(Stored data)
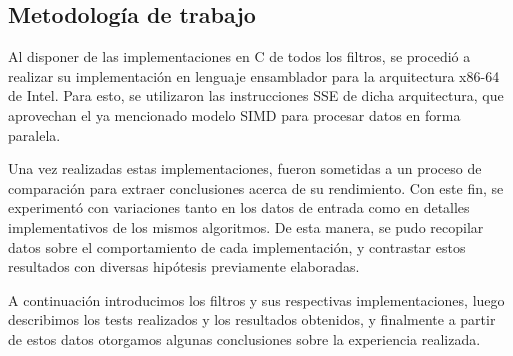 \subsection{Metodología de trabajo}
Al disponer de las implementaciones en C de todos los filtros, se procedió a realizar su implementación en lenguaje ensamblador para la arquitectura x86-64 de Intel. Para esto, se utilizaron las instrucciones SSE de dicha arquitectura, que aprovechan el ya mencionado modelo SIMD para procesar datos en forma paralela.

Una vez realizadas estas implementaciones, fueron sometidas a un proceso de comparación para extraer conclusiones acerca de su rendimiento. Con este fin, se experimentó con variaciones tanto en los datos de entrada como en detalles implementativos de los mismos algoritmos. De esta manera, se pudo recopilar datos sobre el comportamiento de cada implementación, y contrastar estos resultados con diversas hipótesis previamente elaboradas.

A continuación introducimos los filtros y sus respectivas implementaciones, luego describimos los tests realizados y los resultados obtenidos, y finalmente a partir de estos datos otorgamos algunas conclusiones sobre la experiencia realizada.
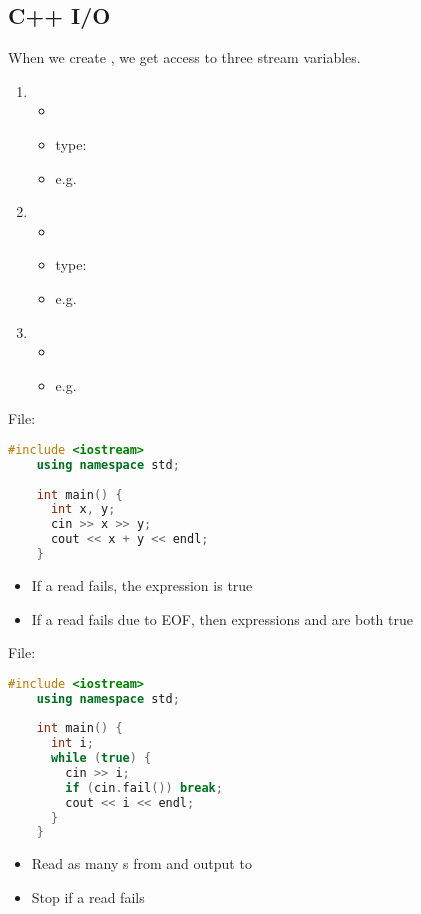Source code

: \subsection{C++ I/O}

When we create , we get access to three stream variables.
\begin{enumerate}
      \item {}
            \begin{itemize}
                  \item {}
                  \item type: 
                  \item e.g. 
            \end{itemize}
      \item {}
            \begin{itemize}
                  \item {}
                  \item type: 
                  \item e.g. 
            \end{itemize}
      \item {}
            \begin{itemize}
                  \item {}
                  \item e.g. 
            \end{itemize}
\end{enumerate}

File: 
\begin{lstlisting}[language = C++]
    #include <iostream>
    using namespace std;
    
    int main() {
      int x, y;
      cin >> x >> y;
      cout << x + y << endl;
    }
\end{lstlisting}
\begin{itemize}
      \item If a read fails, the expression  is true
      \item If a read fails due to EOF, then expressions 
            and  are both true
\end{itemize}

File: 
\begin{lstlisting}[language = C++]
    #include <iostream>
    using namespace std;
    
    int main() {
      int i;
      while (true) {
        cin >> i;
        if (cin.fail()) break;
        cout << i << endl;
      }
    }
\end{lstlisting}
\begin{itemize}
      \item Read as many s from  and output to 
      \item Stop if a read fails
\end{itemize}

◆ WHAT THE TASK REQUIRES ◆
Print the data once more without any change, skipping each picture.

◆ OUTPUT FOR THIS EXERCISE ◆
 \subsection{Metodología de trabajo}
Al disponer de las implementaciones en C de todos los filtros, se procedió a realizar su implementación en lenguaje ensamblador para la arquitectura x86-64 de Intel. Para esto, se utilizaron las instrucciones SSE de dicha arquitectura, que aprovechan el ya mencionado modelo SIMD para procesar datos en forma paralela.

Una vez realizadas estas implementaciones, fueron sometidas a un proceso de comparación para extraer conclusiones acerca de su rendimiento. Con este fin, se experimentó con variaciones tanto en los datos de entrada como en detalles implementativos de los mismos algoritmos. De esta manera, se pudo recopilar datos sobre el comportamiento de cada implementación, y contrastar estos resultados con diversas hipótesis previamente elaboradas.

A continuación introducimos los filtros y sus respectivas implementaciones, luego describimos los tests realizados y los resultados obtenidos, y finalmente a partir de estos datos otorgamos algunas conclusiones sobre la experiencia realizada.
Source code

: \subsection{C++ I/O}

When we create , we get access to three stream variables.
\begin{enumerate}
      \item {}
            \begin{itemize}
                  \item {}
                  \item type: 
                  \item e.g. 
            \end{itemize}
      \item {}
            \begin{itemize}
                  \item {}
                  \item type: 
                  \item e.g. 
            \end{itemize}
      \item {}
            \begin{itemize}
                  \item {}
                  \item e.g. 
            \end{itemize}
\end{enumerate}

File: 
\begin{lstlisting}[language = C++]
    #include <iostream>
    using namespace std;
    
    int main() {
      int x, y;
      cin >> x >> y;
      cout << x + y << endl;
    }
\end{lstlisting}
\begin{itemize}
      \item If a read fails, the expression  is true
      \item If a read fails due to EOF, then expressions 
            and  are both true
\end{itemize}

File: 
\begin{lstlisting}[language = C++]
    #include <iostream>
    using namespace std;
    
    int main() {
      int i;
      while (true) {
        cin >> i;
        if (cin.fail()) break;
        cout << i << endl;
      }
    }
\end{lstlisting}
\begin{itemize}
      \item Read as many s from  and output to 
      \item Stop if a read fails
\end{itemize}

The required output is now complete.